Ask your partner something new about themselves. Even if you’ve been together for a decade, people evolve. Real listening means putting your phone down, turning your body toward your partner, and showing them they have your full attention. Expressing your needs is healthy; expressing them like you’re auditioning for Real Housewives of Chaos is not. Learn to communicate your needs clearly instead of expecting mind reading or passive-aggressive sighs. That means using your words—actual words—not just dramatic huffs and door slams.
- A good medical professional will understand that bringing up the topic feels vulnerable.
- Set aside time with your partner to invite intimacy and embrace it in whatever form takes shape.
- In a healthy romantic relationship, you ultimately feel like yourself with your beloved.
- After 3 months, acquaintances may continue to accumulate hours together, but this time does not appear to increase the chance of becoming casual friends.
What’s more, if you and a stranger find out you both don’t like someone, you’ll feel much closer to the stranger than if you found out you shared a positive opinion. Fighting fairly means that you maintain respect for one another and keep the focus on the issue, not on one another. When we feel upset, it can be hard to express ourselves without attacking our partner but this is crucial to maintaining a healthy relationship. Gottman found that there are 4 behaviors that are destructive to love including criticism, defensiveness, contempt and stonewalling. Becoming critical (or contemptuous) of our partner when we are upset is not fighting fairly. We must keep the focus on ourselves and share what we are feeling and what we need without attacking our partner.
Quitting Drinking Without Being Miserable – Anya’s Story
“I recommend that my clients practice active listening to their partners to do this,” says Anjula Mutanda, a couples therapist. A study conducted by Faye Doell identified two different types of listening, ‘listening to understand’ and ‘listening to respond’. According to her findings, those who “listen to understand” have greater satisfaction in their relationships. Psychologist Dr. John Gottman places a lot of importance on reunions for couples. He suggests that when you see your partner at the end of the day, share a hug and a kiss that lasts at least six seconds followed by a conversation about your day.

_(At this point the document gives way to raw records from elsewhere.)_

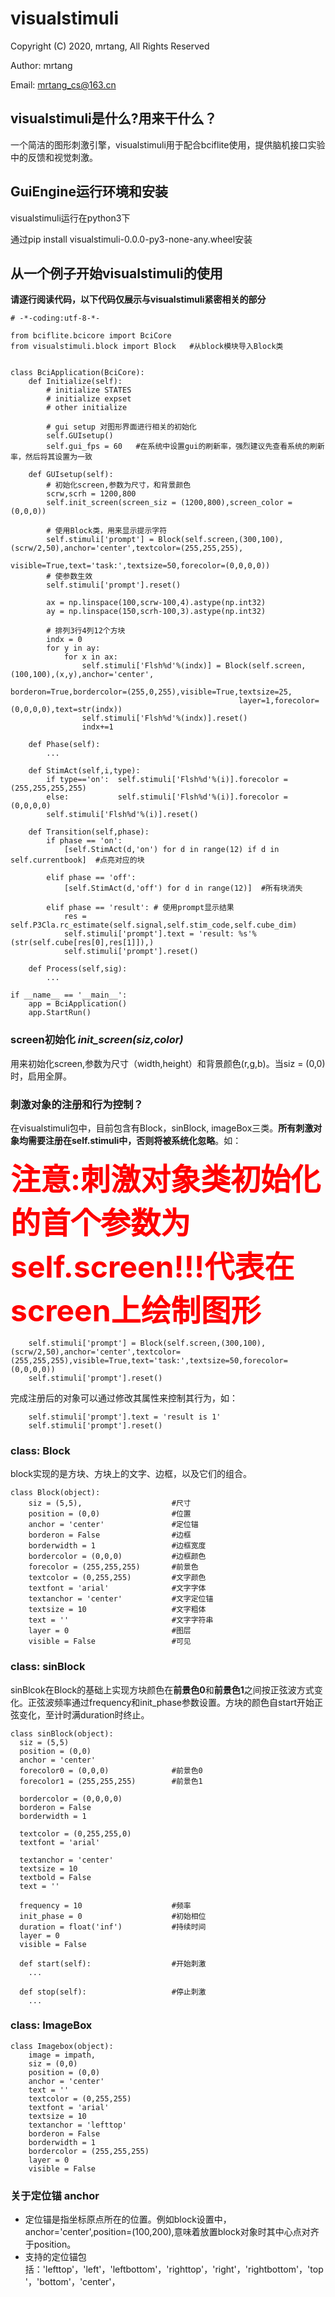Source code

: # visualstimuli
Copyright (C) 2020, mrtang, All Rights Reserved

Author: mrtang

Email: mrtang_cs@163.cn

## visualstimuli是什么?用来干什么？
一个简洁的图形刺激引擎，visualstimuli用于配合bciflite使用，提供脑机接口实验中的反馈和视觉刺激。


## GuiEngine运行环境和安装
visualstimuli运行在python3下

通过pip install visualstimuli-0.0.0-py3-none-any.wheel安装


## 从一个例子开始visualstimuli的使用
**请逐行阅读代码，以下代码仅展示与visualstimuli紧密相关的部分**

```pythonscript
# -*-coding:utf-8-*-

from bciflite.bcicore import BciCore
from visualstimuli.block import Block   #从block模块导入Block类


class BciApplication(BciCore):
    def Initialize(self):
        # initialize STATES
        # initialize expset
        # other initialize
        
        # gui setup 对图形界面进行相关的初始化
        self.GUIsetup()
        self.gui_fps = 60   #在系统中设置gui的刷新率，强烈建议先查看系统的刷新率，然后将其设置为一致
        
    def GUIsetup(self):
        # 初始化screen,参数为尺寸，和背景颜色
        scrw,scrh = 1200,800
        self.init_screen(screen_siz = (1200,800),screen_color = (0,0,0))
        
        # 使用Block类，用来显示提示字符
        self.stimuli['prompt'] = Block(self.screen,(300,100),(scrw/2,50),anchor='center',textcolor=(255,255,255),
                                       visible=True,text='task:',textsize=50,forecolor=(0,0,0,0))
        # 使参数生效
        self.stimuli['prompt'].reset()

        ax = np.linspace(100,scrw-100,4).astype(np.int32)
        ay = np.linspace(150,scrh-100,3).astype(np.int32)

        # 排列3行4列12个方块
        indx = 0
        for y in ay:
            for x in ax:
                self.stimuli['Flsh%d'%(indx)] = Block(self.screen,(100,100),(x,y),anchor='center',
                                                   borderon=True,bordercolor=(255,0,255),visible=True,textsize=25,
                                                   layer=1,forecolor=(0,0,0,0),text=str(indx))
                self.stimuli['Flsh%d'%(indx)].reset()
                indx+=1

    def Phase(self):
        ...

    def StimAct(self,i,type):
        if type=='on':  self.stimuli['Flsh%d'%(i)].forecolor = (255,255,255,255)
        else:           self.stimuli['Flsh%d'%(i)].forecolor = (0,0,0,0)
        self.stimuli['Flsh%d'%(i)].reset()

    def Transition(self,phase):        
        if phase == 'on':
            [self.StimAct(d,'on') for d in range(12) if d in self.currentbook]  #点亮对应的块
        
        elif phase == 'off':
            [self.StimAct(d,'off') for d in range(12)]  #所有块消失
        
        elif phase == 'result': # 使用prompt显示结果
            res = self.P3Cla.rc_estimate(self.signal,self.stim_code,self.cube_dim)
            self.stimuli['prompt'].text = 'result: %s'%(str(self.cube[res[0],res[1]]),)
            self.stimuli['prompt'].reset()
        
    def Process(self,sig):
        ...

if __name__ == '__main__':
    app = BciApplication()
    app.StartRun()
```

### screen初始化 *init_screen(siz,color)*
用来初始化screen,参数为尺寸（width,height）和背景颜色(r,g,b)。当siz = (0,0)时，启用全屏。

### 刺激对象的注册和行为控制？
在visualstimuli包中，目前包含有Block，sinBlock, imageBox三类。**所有刺激对象均需要注册在self.stimuli中，否则将被系统化忽略**。如：

**<font color=#ff0000 size=9>注意:刺激对象类初始化的首个参数为self.screen!!!代表在screen上绘制图形</font>**

```pythonscript
    self.stimuli['prompt'] = Block(self.screen,(300,100),(scrw/2,50),anchor='center',textcolor=(255,255,255),visible=True,text='task:',textsize=50,forecolor=(0,0,0,0))
    self.stimuli['prompt'].reset()

```
完成注册后的对象可以通过修改其属性来控制其行为，如：
```pythonscript
    self.stimuli['prompt'].text = 'result is 1'
    self.stimuli['prompt'].reset()
```

### class: Block
block实现的是方块、方块上的文字、边框，以及它们的组合。
```pythonscript
class Block(object):
    siz = (5,5),                    #尺寸
    position = (0,0)                #位置
    anchor = 'center'               #定位锚
    borderon = False                #边框
    borderwidth = 1                 #边框宽度
    bordercolor = (0,0,0)           #边框颜色
    forecolor = (255,255,255)       #前景色
    textcolor = (0,255,255)         #文字颜色
    textfont = 'arial'              #文字字体
    textanchor = 'center'           #文字定位锚
    textsize = 10                   #文字粗体
    text = ''                       #文字字符串
    layer = 0                       #图层
    visible = False                 #可见
```

### class: sinBlock
sinBlcok在Block的基础上实现方块颜色在**前景色0**和**前景色1**之间按正弦波方式变化。正弦波频率通过frequency和init_phase参数设置。方块的颜色自start开始正弦变化，至计时满duration时终止。

```pythonscript
class sinBlock(object):
  siz = (5,5)                   
  position = (0,0)                  
  anchor = 'center'                 
  forecolor0 = (0,0,0)              #前景色0
  forecolor1 = (255,255,255)        #前景色1

  bordercolor = (0,0,0,0)           
  borderon = False
  borderwidth = 1

  textcolor = (0,255,255,0)
  textfont = 'arial'
  
  textanchor = 'center'
  textsize = 10
  textbold = False
  text = ''
  
  frequency = 10                    #频率
  init_phase = 0                    #初始相位
  duration = float('inf')           #持续时间
  layer = 0                         
  visible = False
  
  def start(self):                  #开始刺激
    ...

  def stop(self):                   #停止刺激
    ...
```

### class: ImageBox
```
class Imagebox(object):
    image = impath,
    siz = (0,0)
    position = (0,0)
    anchor = 'center'
    text = ''
    textcolor = (0,255,255)
    textfont = 'arial'
    textsize = 10
    textanchor = 'lefttop'
    borderon = False
    borderwidth = 1
    bordercolor = (255,255,255)
    layer = 0
    visible = False
```

### 关于定位锚 anchor
* 定位锚是指坐标原点所在的位置。例如block设置中，anchor='center',position=(100,200),意味着放置block对象时其中心点对齐于position。
* 支持的定位锚包括：'lefttop'，'left'，'leftbottom'，'righttop'，'right'，'rightbottom'，'top'，'bottom'，'center'，




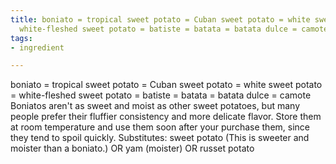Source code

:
 ```yaml
---
title: boniato = tropical sweet potato = Cuban sweet potato = white sweet potato =
  white-fleshed sweet potato = batiste = batata = batata dulce = camote
tags:
- ingredient

---
```

boniato = tropical sweet potato = Cuban sweet potato = white sweet potato = white-fleshed sweet potato = batiste = batata = batata dulce = camote Boniatos aren't as sweet and moist as other sweet potatoes, but many people prefer their fluffier consistency and more delicate flavor. Store them at room temperature and use them soon after your purchase them, since they tend to spoil quickly. Substitutes: sweet potato (This is sweeter and moister than a boniato.) OR yam (moister) OR russet potato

Aim for at least 150 minutes of moderate cardio per week, plus two days of strength training and some exercise that can improve mobility and flexibility, like yoga or Pilates. Also, incorporate more non-exercise movement into your day—like walking and chores—to stay continuously active. That’s better than one intense hour at the gym followed by 12 hours of being sedentary, says Dr. Fein. Learn more about how we ensure our content is accurate, thorough, and unbiased by reading our editorial guidelines. Any position that feels comfortable (pain-free) and enjoyable for you and your partner is a good one.
Find Mild Negative Or Strong Positive Opinions In Common
If you’re looking to make changes in your sex life, there are things you can do. Try experimenting with your partner — or on your own — to find new ways of being intimate. Tools like pillows, positioners, or even sex toys can also be an enjoyable way to explore. Erectile dysfunction is more than three times as common in men with diabetes compared to those without it.
Express Gratitude Daily
“My advice is to set aside 10 minutes a day to talk together about anything under the sun except kids, work, household tasks, or your relationship! You can talk about sports, movies, articles you’ve read, where you would like to travel to if you won the lottery, or what superhero power you wish you had. The point is you’re making room to get to know your partner again,” she says. Use these three tips to create experiences that help you get closer to someone as a friend or partner. The second part of the study has great news for all the busy folks out there.
It’s not always easy, because I enjoy being right, but listening and compromising will make your relationship stronger. Some of the best moments I’ve had with people are when we laugh so hard we start to cry. Sharing jokes, funny moments, and playful memories keeps your relationship fun and lighthearted. Having fun together can help you stay connected and remind you why you fell in love in the first place. When your partner upsets or irritates you, it’s important to discuss this immediately and work through it together. Kimberly Panganiban is a Licensed Marriage & Family Therapist with a private practice in San Diego, CA.
Here are key insights on mending and enriching relationships. Discover practical tips on rebuilding connections, enhancing communication, and strengthening your bond with your partner through these frequently asked questions. It’s important to open up and communicate with your partner. This will help you build trust and understanding between the both of you. If you’re having problems communicating, it’s a good idea to try meeting face-to-face and having a conversation where you both get to talk. Establishing common objectives with your partner can deepen your connection and provide a sense of shared purpose.
Being emotionally open—even when it feels silly—fosters closeness and emotional safety. But “You were so patient with your mom today” hits harder. Compliment their actions, effort, or emotional intelligence.
One way this can be achieved is by taking turns being the Speaker and the Listener. This will give you both time to share and will allow you both to have a turn practicing your active listening skills. Once you both feel heard and understood, you can move into compromise from a place of teamwork. If people do not feel heard, they get stuck in the conversation and will have difficulty moving forward.
You can understand where your partner is coming from and what they are feeling without agreeing. How we communicate with our partner greatly determines the course of Best Dates our relationship. Healthy communication skills are a necessity to a happy, stable and loving relationship.